Start of EXTRACTED DATA

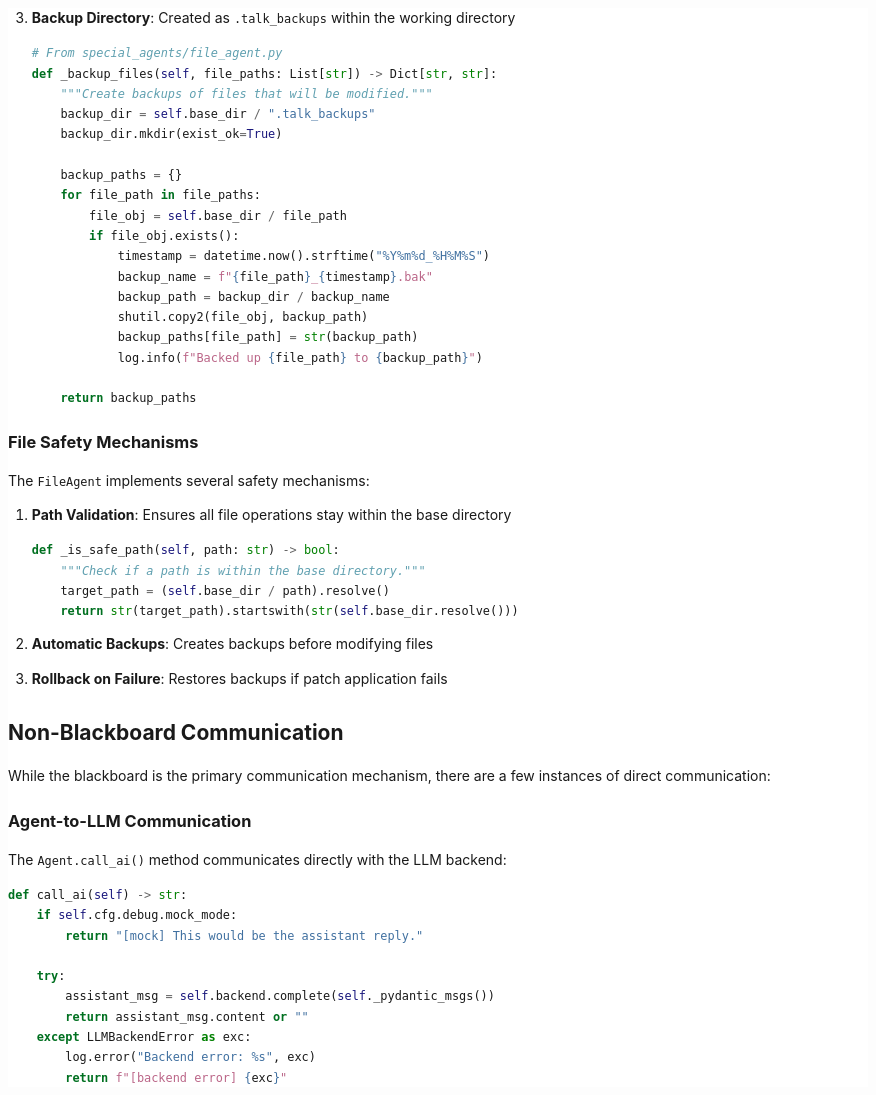 3. **Backup Directory**: Created as `.talk_backups` within the working directory
   ```python
   # From special_agents/file_agent.py
   def _backup_files(self, file_paths: List[str]) -> Dict[str, str]:
       """Create backups of files that will be modified."""
       backup_dir = self.base_dir / ".talk_backups"
       backup_dir.mkdir(exist_ok=True)
       
       backup_paths = {}
       for file_path in file_paths:
           file_obj = self.base_dir / file_path
           if file_obj.exists():
               timestamp = datetime.now().strftime("%Y%m%d_%H%M%S")
               backup_name = f"{file_path}_{timestamp}.bak"
               backup_path = backup_dir / backup_name
               shutil.copy2(file_obj, backup_path)
               backup_paths[file_path] = str(backup_path)
               log.info(f"Backed up {file_path} to {backup_path}")
       
       return backup_paths
   ```

### File Safety Mechanisms

The `FileAgent` implements several safety mechanisms:

1. **Path Validation**: Ensures all file operations stay within the base directory
   ```python
   def _is_safe_path(self, path: str) -> bool:
       """Check if a path is within the base directory."""
       target_path = (self.base_dir / path).resolve()
       return str(target_path).startswith(str(self.base_dir.resolve()))
   ```

2. **Automatic Backups**: Creates backups before modifying files
3. **Rollback on Failure**: Restores backups if patch application fails

## Non-Blackboard Communication

While the blackboard is the primary communication mechanism, there are a few instances of direct communication:

### Agent-to-LLM Communication

The `Agent.call_ai()` method communicates directly with the LLM backend:

```python
def call_ai(self) -> str:
    if self.cfg.debug.mock_mode:
        return "[mock] This would be the assistant reply."

    try:
        assistant_msg = self.backend.complete(self._pydantic_msgs())
        return assistant_msg.content or ""
    except LLMBackendError as exc:
        log.error("Backend error: %s", exc)
        return f"[backend error] {exc}"
```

End of EXTRACTED DATA

→ TASK BRIEF: Where a line above contains the word "timestamp", copy that line.

→ EXERCISE RESULT:
               timestamp = datetime.now().strftime("%Y%m%d_%H%M%S")
               backup_name = f"{file_path}_{timestamp}.bak"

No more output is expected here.